Lucky d20

What with talk of killer heat waves, droughts, floods, etc. etc., this blog tends to get pretty serious. When it does, we don’t deal with happy prospects, but with the danger of worldwide catastrophe. But every now and then we need to “lighten up,” so let’s have a little fun.

Recently a reader comment pointed to a website reporting the results of testing dice for fairness. Specifically, it tested the “d20” or 20-sided die. It’s a die often used in tabletop games, especially D&D (Dungeons & Dragons). That site links to yet another site which tests dice (specifically, the d20). They make enough of their data available for us to take a close look.

The first website (by Mark Fickett) looks at many dice, but the one for which I retrieved data was a d20 from Chessex, which happens to be purple.
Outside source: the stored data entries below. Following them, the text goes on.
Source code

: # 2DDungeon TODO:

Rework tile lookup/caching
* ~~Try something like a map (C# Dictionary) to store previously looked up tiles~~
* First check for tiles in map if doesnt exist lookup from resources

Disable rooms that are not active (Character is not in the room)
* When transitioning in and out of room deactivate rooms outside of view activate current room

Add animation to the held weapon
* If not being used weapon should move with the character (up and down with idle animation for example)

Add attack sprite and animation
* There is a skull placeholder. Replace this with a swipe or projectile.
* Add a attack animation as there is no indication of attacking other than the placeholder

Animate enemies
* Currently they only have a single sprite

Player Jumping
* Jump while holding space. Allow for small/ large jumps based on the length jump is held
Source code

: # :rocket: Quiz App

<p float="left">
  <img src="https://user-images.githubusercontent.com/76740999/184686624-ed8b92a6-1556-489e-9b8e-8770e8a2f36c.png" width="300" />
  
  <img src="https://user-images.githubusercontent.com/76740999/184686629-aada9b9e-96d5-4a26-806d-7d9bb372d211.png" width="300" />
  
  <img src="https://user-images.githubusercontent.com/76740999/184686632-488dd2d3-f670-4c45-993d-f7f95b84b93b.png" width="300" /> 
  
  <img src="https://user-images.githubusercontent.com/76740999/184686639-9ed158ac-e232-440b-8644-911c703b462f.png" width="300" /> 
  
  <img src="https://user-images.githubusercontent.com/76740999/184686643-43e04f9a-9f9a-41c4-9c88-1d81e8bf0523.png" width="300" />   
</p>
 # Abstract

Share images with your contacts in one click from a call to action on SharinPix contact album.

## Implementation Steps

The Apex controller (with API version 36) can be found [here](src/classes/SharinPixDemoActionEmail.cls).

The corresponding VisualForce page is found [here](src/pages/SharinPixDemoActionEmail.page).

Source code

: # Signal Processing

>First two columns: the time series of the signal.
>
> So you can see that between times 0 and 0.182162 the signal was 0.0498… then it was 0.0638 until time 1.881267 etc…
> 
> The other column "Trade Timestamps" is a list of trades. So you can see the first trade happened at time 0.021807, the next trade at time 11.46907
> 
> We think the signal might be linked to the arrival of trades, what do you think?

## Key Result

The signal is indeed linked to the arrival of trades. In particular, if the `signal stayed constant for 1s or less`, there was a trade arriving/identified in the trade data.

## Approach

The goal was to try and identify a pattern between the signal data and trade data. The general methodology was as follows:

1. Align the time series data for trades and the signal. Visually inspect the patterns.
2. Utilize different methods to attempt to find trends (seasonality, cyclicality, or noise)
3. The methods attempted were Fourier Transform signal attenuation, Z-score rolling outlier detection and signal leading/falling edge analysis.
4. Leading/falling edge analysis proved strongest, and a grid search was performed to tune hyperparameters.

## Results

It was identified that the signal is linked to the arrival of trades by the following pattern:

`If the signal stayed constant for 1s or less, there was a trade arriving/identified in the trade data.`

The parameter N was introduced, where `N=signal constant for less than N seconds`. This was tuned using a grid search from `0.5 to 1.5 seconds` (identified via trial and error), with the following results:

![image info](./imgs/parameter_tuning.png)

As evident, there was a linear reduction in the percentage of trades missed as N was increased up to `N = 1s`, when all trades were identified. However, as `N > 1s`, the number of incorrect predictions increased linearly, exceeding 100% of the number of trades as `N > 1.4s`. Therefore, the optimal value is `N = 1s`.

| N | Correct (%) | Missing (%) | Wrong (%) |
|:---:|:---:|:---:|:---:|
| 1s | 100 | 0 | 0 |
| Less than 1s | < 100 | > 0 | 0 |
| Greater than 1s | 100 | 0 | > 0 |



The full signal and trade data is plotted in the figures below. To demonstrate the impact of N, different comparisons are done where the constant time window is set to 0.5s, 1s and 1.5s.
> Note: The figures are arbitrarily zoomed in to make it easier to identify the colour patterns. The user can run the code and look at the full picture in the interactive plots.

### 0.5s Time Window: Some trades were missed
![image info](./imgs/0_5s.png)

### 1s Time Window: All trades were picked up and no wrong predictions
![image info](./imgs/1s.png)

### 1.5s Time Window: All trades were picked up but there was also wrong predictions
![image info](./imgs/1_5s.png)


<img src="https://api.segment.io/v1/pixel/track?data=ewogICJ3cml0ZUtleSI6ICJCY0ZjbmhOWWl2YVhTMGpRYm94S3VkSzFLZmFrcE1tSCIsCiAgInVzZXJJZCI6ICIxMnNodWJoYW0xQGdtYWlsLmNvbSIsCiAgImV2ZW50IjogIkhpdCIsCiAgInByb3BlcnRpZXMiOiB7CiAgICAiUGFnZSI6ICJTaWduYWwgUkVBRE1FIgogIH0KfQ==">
I’ll call it “Chessex Purple.” The other site (by “Awesome Dice”) compares a d20 from Chessex (which I’ll just call “Chessex”) to a d20 from Game Science (which I’ll call “Game Science” — imaginative names, eh?).

The Chessex Purple d20 was rolled 8,300 times, the Chessex and Game Science d20s 10,000 times each. They conclude that none of the dice is “fair” in the sense of having equal probability for all results (from 1 to 20), and they’re right. I did a chi-square test of the counts, and for all three dice the p-value was less than 10-15; they’re not “fair.” But that doesn’t mean they’re lucky or unlucky — if their departure from uniform probabilty favors big numbers (which is what you usually want in D&D), they’re lucky.

The “nominal” probability of any give result would be 0.05 (5%, or 1/20) for a fair die. The estimated probabilities based on their tests look like this:


The error bars are 95% confidence intervals (based on a Bayesian analysis). Clearly, some of the results are more or less likely than they “should be” for a fair die. For example, the Chessex Purple (plotted in purple) has a higher-than-normal chance (6.4% rather than the nominal 5%) of rolling a “17” (a pretty good roll) and lower-than-normal chance (3.8%) of a “13”, the Chessex (plotted in black) a higher-than-normal chance (6.2%) of rolling a “6” and lower-than-normal (3.8%) for a “19”, and the Game Science has a higher-than-normal chance (6.0%) of an “18” and a much-lower-than-normal chance (a mere 2.95%) of a “14”.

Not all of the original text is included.